De sub a en b genoemde kinderen, alsmede de voogden over de sub c vermelde minderjarigen verkochten 16 Januari 1579 (Reg. n° 238 f. 197) het huis de Baecsche poort, dat toen gezegd werd te zijn: huis, erf, tuin en achterhuis, staande aan de Oude Huls tusschen het huis van Wouter Scellens, secretaris en griffier van den Bosch, ex uno en dat van de Wed. Jan Mariens en hare kinderen ex alio en zich achterwaarts uitstrekkende tot aan den Stadswal, aan Gerard Arndszn van Doerne, die het 11 Maart 1600 (Reg. n° 264 f. 43 vso) weder verkocht aan genoemden Anthonis Cloot. Deze verkocht 5 Januari 1618 (Reg. n° 354 f. 136) het erf van dit laatste huis 8), dat alstoen gezegd werd te zijn: een ledige hoffstadt, daer eertijts een huys op gestaen heeft, erffe, hoff, met een poirte aen de gemeyn straet uuytgaende, genoempt de Baecxe poirt, zoomede zijne daarnaast staande twee huizen met de huisjes daarbij, zooeven vermeld, aan Werner Huyn van Amstenrade, heer van Amstenrade, ambtman te Bruggen en maarschalk van het Vorstendom Gulick, die in 1621 stierf en tot echtgenoote had Liffert, dochter van Wijnand von Leerod. Deze zal de huizen van Anthonis Cloot gekocht hebben voor de Commanderij van de Duitsche Orde te Vught, want waarom anders kocht hij, die in Gulikerland woonde, die gebouwen? En gezegde Commanderij zal ze gekocht hebben om van die huizen
| 416 |
en het Masschereelshuis te maken een nieuw commanderijshuis met tuin ter vervanging van haar huis te Vught, dat reeds jaren te voren, waarschijnlijk door de Staatschen, in den Tachtigjarigen oorlog, verwoest was 9). In elk geval behoorde het Masschereelshuis met de huizen en erven van meergenoemden Anthonis Cloot in 1624 aan meergezegde Commanderij, zooals blijkt uit het Register harer bezittingen in 1624, vermeld door J.C.A. Hezenmans t.a.p. blz. 72, want volgens dat register behoorden toen aan haar: eene schoone huysinge, gemeynlick genoempt Masschereelshuysinge, gestaen ende gelegen op den hoeck van de Molenstege neffens de huysinge der abdye van St.
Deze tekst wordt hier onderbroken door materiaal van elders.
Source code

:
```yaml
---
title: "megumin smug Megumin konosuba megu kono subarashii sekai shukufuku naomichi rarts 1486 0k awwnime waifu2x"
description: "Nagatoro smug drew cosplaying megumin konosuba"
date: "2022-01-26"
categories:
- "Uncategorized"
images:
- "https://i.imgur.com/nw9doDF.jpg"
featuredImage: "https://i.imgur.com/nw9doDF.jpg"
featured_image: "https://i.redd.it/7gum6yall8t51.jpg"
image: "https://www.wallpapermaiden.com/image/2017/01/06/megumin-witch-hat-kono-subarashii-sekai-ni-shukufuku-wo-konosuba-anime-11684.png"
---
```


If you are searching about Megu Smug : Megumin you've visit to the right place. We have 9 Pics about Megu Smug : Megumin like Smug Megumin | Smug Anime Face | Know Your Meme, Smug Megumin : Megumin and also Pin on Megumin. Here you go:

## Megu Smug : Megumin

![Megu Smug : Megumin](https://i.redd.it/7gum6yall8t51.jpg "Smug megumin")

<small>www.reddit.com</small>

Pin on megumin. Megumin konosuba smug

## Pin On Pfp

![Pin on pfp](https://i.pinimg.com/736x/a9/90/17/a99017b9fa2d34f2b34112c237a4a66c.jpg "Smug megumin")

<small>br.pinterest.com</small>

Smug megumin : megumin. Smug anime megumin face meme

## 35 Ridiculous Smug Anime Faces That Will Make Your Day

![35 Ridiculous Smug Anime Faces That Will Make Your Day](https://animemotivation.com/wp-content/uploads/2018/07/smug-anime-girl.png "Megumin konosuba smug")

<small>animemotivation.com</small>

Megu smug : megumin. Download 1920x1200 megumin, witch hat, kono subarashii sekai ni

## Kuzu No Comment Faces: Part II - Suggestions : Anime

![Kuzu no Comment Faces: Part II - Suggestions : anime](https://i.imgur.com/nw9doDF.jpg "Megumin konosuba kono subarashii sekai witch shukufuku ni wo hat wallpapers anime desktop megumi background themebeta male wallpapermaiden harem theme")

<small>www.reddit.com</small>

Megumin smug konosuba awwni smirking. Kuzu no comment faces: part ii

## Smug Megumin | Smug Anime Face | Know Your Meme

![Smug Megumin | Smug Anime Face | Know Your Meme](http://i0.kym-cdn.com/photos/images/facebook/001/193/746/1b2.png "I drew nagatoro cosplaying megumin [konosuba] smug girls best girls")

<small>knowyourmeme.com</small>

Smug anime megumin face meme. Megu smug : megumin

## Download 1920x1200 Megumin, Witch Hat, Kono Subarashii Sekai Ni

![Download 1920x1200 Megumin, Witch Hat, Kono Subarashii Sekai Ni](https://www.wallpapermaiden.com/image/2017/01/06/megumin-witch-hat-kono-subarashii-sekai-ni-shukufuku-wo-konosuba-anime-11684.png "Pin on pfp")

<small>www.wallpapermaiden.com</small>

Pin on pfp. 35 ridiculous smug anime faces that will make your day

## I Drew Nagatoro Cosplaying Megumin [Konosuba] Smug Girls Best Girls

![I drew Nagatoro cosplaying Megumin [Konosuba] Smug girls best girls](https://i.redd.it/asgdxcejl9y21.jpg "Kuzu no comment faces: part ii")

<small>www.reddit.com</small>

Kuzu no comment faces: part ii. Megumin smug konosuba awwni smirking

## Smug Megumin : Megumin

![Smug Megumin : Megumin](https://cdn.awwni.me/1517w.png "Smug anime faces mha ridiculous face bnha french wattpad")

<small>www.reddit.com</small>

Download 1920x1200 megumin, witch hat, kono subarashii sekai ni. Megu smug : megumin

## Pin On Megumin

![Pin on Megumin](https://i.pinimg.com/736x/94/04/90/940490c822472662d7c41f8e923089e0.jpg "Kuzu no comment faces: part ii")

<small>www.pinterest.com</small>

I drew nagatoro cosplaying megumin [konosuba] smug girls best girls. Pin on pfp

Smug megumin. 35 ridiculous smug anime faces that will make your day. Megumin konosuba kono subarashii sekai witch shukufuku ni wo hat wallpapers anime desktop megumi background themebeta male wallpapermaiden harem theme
Geertruyden tot Loven, sijnde alsnu de woninge ende residentieplaetse, daerinne d'heere commandeur jegenwoirdelick inne 's Hertogenbossche is residerende 10);
item eene andere huysinge ofte woninge met eenen schoonen hoff ende versceyde cameren dyen annex, gelegen ter plaetse lest voirs, op d'ander zyde van de Molenstege, sijnde verhuert als volgt: den hoff enz.; d'eene helfte van de principale huysinge met d'eerste camer in de Molenstege enz.; d'ander helfte enz.; d'eerste camer naest het trapken; de tweede camer in de Molenstege; de derde ende leste camer naest het cleyn poertken, enz.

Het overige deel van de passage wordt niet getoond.